No, I’m not kidding. A grown man stood in the pulpit & actually said that…I WISH I was making that up.

Even at that young age, it seemed to me that, since “All have sinned & fallen short of the glory of God” (Romans 3:23), it wasn’t really ok for that guy to stand up in front of a congregation & blast the “immorality” of homosexuality. The thought I kept coming back to was “Isn’t this guy just mad at people who sin differently than he does?” I mean, if we’ve all fallen short, what gives him the right to say one group of sinners is better than another?

Thus began my life long arm wrestling match with organized religion, which is a topic for another day.

The other thing that began that day was my fervent belief in equality for ALL people. The anger I felt at that guest preacher went way deeper than being faced with hypocrisy. Every religion has it’s own set of hypocrisies, comes with the territory. The ire that I felt came from someone using religion as an excuse to treat other Americans like second class citizens.

You see, I have my quarrels with organized religion, but at the end of the day I believe in God. I think God is benevolent & He loves everyone. No exceptions. You don’t even have to believe that He exists for Him to conspire in your favor. He’s THAT cool. This is who, based on all the evidence I’ve been presented with in life, I believe God is.

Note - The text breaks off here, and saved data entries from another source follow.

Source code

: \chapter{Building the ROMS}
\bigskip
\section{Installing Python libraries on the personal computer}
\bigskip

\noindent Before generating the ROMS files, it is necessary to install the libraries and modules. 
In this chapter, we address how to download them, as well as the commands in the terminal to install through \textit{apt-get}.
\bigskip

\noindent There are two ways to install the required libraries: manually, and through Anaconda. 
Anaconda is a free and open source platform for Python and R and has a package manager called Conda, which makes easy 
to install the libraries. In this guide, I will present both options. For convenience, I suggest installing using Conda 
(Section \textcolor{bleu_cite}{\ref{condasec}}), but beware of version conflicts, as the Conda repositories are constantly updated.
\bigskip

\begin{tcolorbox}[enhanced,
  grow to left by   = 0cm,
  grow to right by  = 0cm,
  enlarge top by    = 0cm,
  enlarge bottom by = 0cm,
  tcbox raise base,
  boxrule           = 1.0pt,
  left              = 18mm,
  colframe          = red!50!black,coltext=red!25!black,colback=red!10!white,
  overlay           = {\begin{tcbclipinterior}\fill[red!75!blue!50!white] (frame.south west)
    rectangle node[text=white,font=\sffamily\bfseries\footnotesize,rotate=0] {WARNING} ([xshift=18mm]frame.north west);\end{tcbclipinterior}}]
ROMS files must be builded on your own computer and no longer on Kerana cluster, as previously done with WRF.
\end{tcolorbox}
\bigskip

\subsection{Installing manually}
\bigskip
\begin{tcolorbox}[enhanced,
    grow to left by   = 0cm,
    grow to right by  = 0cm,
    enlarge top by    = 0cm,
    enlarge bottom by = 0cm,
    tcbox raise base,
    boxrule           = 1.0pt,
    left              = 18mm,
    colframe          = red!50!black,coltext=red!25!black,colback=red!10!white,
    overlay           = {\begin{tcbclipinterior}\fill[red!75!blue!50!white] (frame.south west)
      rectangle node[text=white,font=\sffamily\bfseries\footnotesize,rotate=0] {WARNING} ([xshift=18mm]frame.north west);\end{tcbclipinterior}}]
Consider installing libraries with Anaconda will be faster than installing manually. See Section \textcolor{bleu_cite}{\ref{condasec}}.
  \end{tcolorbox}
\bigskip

Now, if I’m correct & this is indeed the kind of God we’re dealing with, do you think He would be ok with discriminating against other people? Would He want a whole section of people to be treated as if they are “less than” because of who they love? Would He oppose people wanting to be in loving, committed relationships just because those relationships happen to be between people of the same sex?

No. Of course not. He loves us. He loves us even when we are unlovable. He doesn’t want us to be alone or unhappy. He created ALL of us, gays & lesbians included. I imagine He’s probably rather displeased that people choose to use pieces of His teachings to people centuries ago (when people thought it was ok to rape, pillage, & have sex with animals) in order to justify widespread institutional discrimination in 2013.

As a side note, if you really believe being gay is a choice, riddle me this: Why on earth would someone choose to be gay while living in Texas, Kentucky, or Alabama? That sounds like a TERRIBLE life choice to me. So terrible, I have a hard time believing anyone would ever make it. But I digress…

I believe that love is love. If you are lucky enough to find someone in this life you love enough to wake up beside EVERY SINGLE DAY, God bless you. I have a hard time finding someone I LIKE enough to keep around for more than 6 months, let alone a person I love so much that I want to committ myself to them for the rest of my live long days. When you find love like that, you should be able to walk into any courthouse in our great nation with your head held high & get a marriage certificate, regardless of the genders involved.

To people that have a hard time accepting that this change is going to come to pass in America sooner rather than later, I have a few questions for you: Why are you so concerned about relationships between consenting adults that don’t involve you? Yes the Bible says homosexuality is sin. It also says divorce, adultery, gambling, tattoos, & drinking alcohol are all sins. Where’s the outcry to make all these things illegal? You’d think people would be falling all over themselves to ban first two since they actually DO impact the sanctity of marriage, but they’re not. If that’s truly what all this is about, why pick on the gays? Why is the focus not on marriage in general? Because from where I’m sitting, a married straight couple who’ve had 2 sets of kids taken away by DSS, spend their nights beating the hell out of each other, & are cooking meth in a trailer somewhere aren’t doing a whole lot for the whole sancitity cause. They ARE straight & married though, so that’s good enough apparently? Seems to be.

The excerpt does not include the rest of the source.